Learning and Applying Should Be in Propinquity
How much of your college education is actually relevant today, or was even relevant upon graduation? I learned a great deal of applicable, relevant stuff in grammar school, because the teachers immediately had us reading, using math, diagramming sentences, and so forth. To this day I have better English skills than 99 percent of the population, and if I want to learn about the origins of the French revolution or the signers of the Declaration of Independence or the dates of the Cretaceous Period, I can look it up.

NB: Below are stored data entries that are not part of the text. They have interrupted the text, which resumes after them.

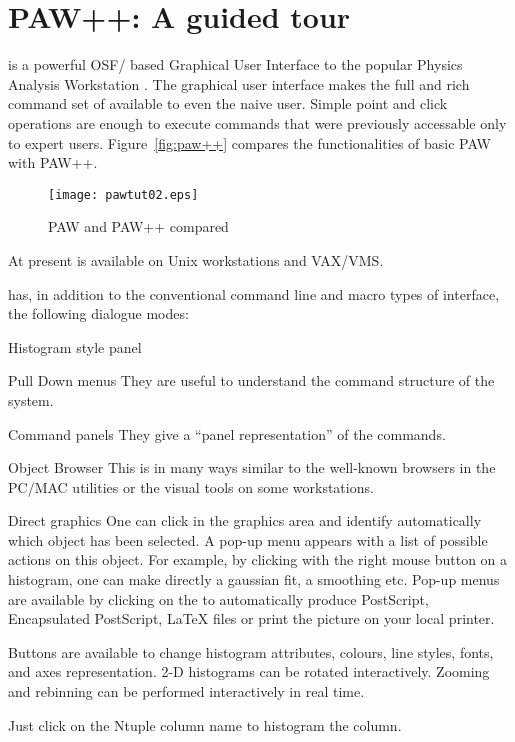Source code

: 
\chapter{PAW++: A guided tour}

\PAWPP{} is a powerful OSF/\MOTIF{} based Graphical User Interface to
the popular Physics Analysis Workstation \XPAW.  The graphical user interface
makes the full and rich command set of \XPAW{} available to even the naive
user. Simple point and click operations are enough to execute commands that
were previously accessable only to expert users.
Figure~\vref{fig:paw++} compares the functionalities of basic PAW with
PAW++.

\begin{figure}[H]
\centering\texttt{[image: pawtut02.eps]}
\caption{PAW and PAW++ compared}
\label{fig:paw++}
\end{figure}

At present \PAWPP{} is available on Unix workstations and VAX/VMS.

\PAWPP{} has, in addition to the conventional command line and macro types of
interface, the following dialogue modes:

\begin{DL}{Histogram style panel}
\item[Pull Down menus] They are useful to understand the command structure of
      the \XPAW{} system.
\item[Command panels] They give a ``panel representation'' of the commands.
\item[Object Browser] This is in many ways similar to the well-known browsers
      in the PC/MAC utilities or the visual tools on some workstations.
\item[Direct graphics] One can click in the graphics area and identify
      automatically which object has been selected. A pop-up menu appears
      with a list of possible actions on this object. For example, by clicking
      with the right mouse button on a histogram, one can make directly a
      gaussian fit, a smoothing etc.
      Pop-up menus are available by clicking on the \GW{} to
      automatically produce PostScript, Encapsulated PostScript, \LaTeX{} files
      or print the picture on your local printer.
\item[\HSP] Buttons are available to change
      histogram attributes, colours, line styles, fonts, and
      axes representation.
      2-D histograms can be rotated interactively. Zooming and rebinning can
      be performed interactively in real time.
\item[\NV] Just click on the Ntuple column name to histogram
      the column.
\end{DL}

In modern organizations there is too much attempt at learning without application. People are placed in courses (or the grammatically horrendous “trainings”) and are expected to store the information in their cheeks like chipmunks until such time as it’s needed—and by which time they will have forgotten it.
This is why external training companies—venders—don’t like metrics. They don’t want measurement on the efficacy of the material they’ve sold, in hard copy or online. (And that’s why HR people love it.)
Couple learning with immediate use. You don’t learn to ski by reading a book. You learn with an instructor on the slopes.
As consultants, you won’t learn to market or sell your services in courses or theoretically. You need to go see people and practice what a coach has helped you with as soon as possible, not when “you’re ready” or “conditions permit’ or “the opportunity is there.” Tuck your ego away and prepare to fail.
You have to fall in order to learn how to ski, and you have to fail in order to learn how to sell.